Graphic Packaging 2025 Update: Cost Cuts and Production Changes

Graphic Packaging 2025 update: the company has outlined new cost and production measures for the months ahead.

The Atlanta-based packaging group said it will move faster on support-function reductions and inventory actions as it prepares for 2026.

The company expects to save around $60 million next year through staffing and corporate cost reductions.
One-time charges linked to these actions are estimated at $20 million.

Graphic Packaging said it is working with employees affected by the changes and will provide placement support.

The company also plans to reduce inventory earlier than expected.
Its new recycled paperboard mill in Waco, Texas is ahead of schedule, allowing it to pull forward inventory cuts originally planned for 2026.

The move will add another $15 million impact to fourth-quarter operating results, on top of the $15 million announced during Q3.

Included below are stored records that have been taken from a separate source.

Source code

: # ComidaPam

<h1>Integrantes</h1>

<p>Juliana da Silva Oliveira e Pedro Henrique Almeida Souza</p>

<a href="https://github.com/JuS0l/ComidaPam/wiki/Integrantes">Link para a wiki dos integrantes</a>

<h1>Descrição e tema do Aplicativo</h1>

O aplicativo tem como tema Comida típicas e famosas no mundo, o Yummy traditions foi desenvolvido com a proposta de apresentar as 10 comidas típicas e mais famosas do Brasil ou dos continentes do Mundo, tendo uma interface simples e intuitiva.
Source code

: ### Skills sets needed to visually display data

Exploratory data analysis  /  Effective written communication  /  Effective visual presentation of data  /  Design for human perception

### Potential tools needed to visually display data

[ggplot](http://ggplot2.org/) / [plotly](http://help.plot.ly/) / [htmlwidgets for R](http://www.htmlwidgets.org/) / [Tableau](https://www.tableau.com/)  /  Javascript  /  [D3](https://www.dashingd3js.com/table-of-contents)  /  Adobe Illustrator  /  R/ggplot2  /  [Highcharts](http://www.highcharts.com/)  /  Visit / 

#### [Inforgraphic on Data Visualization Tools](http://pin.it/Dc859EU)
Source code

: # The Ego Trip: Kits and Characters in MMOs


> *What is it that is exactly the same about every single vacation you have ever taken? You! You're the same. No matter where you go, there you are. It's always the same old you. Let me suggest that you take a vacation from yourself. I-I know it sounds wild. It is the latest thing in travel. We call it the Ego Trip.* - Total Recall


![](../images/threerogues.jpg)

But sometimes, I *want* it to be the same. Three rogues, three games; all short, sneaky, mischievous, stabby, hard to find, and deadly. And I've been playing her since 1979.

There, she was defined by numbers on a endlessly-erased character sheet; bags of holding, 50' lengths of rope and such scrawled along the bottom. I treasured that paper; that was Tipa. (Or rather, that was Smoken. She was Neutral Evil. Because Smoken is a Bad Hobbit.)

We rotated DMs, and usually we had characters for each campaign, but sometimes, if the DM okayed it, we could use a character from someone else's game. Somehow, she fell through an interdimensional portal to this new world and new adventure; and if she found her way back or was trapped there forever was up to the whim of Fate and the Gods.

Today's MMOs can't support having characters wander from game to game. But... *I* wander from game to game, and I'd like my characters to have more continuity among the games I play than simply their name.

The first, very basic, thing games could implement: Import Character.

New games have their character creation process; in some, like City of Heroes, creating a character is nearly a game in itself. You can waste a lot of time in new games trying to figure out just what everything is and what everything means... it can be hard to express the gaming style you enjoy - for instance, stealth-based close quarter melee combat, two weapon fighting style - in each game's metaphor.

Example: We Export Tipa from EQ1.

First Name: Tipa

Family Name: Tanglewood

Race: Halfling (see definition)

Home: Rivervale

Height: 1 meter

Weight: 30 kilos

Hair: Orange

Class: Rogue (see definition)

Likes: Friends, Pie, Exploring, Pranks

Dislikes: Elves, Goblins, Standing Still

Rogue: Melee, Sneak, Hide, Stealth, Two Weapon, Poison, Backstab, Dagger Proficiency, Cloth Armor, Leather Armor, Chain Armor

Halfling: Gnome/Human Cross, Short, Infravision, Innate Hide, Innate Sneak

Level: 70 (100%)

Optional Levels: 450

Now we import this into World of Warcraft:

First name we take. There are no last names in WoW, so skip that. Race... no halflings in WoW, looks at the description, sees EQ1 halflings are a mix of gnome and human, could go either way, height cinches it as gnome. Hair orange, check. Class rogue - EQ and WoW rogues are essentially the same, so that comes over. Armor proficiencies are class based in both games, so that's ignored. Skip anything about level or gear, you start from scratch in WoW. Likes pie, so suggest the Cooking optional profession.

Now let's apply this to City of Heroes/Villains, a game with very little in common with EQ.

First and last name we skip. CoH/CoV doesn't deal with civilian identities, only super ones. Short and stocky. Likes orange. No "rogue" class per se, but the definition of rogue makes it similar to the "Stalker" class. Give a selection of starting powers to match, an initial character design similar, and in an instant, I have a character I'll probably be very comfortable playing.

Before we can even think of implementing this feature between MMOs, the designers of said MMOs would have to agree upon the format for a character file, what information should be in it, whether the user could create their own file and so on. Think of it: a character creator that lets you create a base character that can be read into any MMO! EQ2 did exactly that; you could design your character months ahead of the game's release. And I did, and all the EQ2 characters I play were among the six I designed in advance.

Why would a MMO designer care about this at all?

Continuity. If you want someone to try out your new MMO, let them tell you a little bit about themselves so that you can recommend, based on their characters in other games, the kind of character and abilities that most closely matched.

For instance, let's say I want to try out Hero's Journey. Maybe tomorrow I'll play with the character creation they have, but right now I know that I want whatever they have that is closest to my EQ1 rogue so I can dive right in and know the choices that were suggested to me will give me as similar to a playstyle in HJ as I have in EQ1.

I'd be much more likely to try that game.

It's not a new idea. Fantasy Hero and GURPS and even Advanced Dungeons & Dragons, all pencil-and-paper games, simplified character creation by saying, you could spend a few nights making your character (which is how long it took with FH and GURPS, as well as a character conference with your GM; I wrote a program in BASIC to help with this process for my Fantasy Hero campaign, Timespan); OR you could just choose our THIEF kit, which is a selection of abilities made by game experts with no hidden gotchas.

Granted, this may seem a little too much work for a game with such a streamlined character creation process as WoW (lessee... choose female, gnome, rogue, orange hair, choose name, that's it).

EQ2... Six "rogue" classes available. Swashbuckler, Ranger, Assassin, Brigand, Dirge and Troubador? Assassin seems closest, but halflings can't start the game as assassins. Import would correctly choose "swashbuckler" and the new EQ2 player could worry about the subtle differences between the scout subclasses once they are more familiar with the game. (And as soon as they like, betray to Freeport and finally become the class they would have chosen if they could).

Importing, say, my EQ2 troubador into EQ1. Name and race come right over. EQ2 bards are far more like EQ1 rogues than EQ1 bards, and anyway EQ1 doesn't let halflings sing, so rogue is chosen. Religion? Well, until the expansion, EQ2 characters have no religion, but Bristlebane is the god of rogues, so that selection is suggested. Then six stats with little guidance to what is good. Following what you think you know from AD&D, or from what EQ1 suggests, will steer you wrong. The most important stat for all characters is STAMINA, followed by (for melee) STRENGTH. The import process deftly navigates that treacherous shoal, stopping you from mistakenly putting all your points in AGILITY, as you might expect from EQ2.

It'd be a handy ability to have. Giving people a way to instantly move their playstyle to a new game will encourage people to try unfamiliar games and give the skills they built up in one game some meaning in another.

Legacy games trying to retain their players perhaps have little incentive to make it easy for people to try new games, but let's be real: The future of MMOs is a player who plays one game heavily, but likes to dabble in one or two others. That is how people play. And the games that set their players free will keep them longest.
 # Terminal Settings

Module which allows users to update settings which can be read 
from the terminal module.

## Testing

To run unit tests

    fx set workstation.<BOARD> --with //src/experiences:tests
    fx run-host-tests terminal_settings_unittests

Full-year Net Sales guidance remains $8.4–$8.6 billion.
Adjusted EBITDA has been revised to $1.38–$1.43 billion.
Adjusted EPS is now expected to land between $1.75 and $1.95.

The company said it remains confident in generating $700–$800 million in free cash flow in 2026.

Why it matters

Graphic Packaging is one of the largest global suppliers of paperboard and consumer packaging.

Any shift in production, staffing, or cost structure can shape packaging availability, pricing, and lead times for food, beverage, and household brands.

These updates also come as brands review new design materials and sustainability rules across Europe, with similar changes detailed in recent packaging innovation trends.

The earlier-than-planned inventory cuts signal the company is positioning itself for tighter operations heading into 2026.
These actions also align with broader changes seen in German retail packaging developments, where suppliers are adapting to cost pressure and regulatory demands.

This Graphic Packaging 2025 update will be watched closely across the packaging and FMCG supply chain.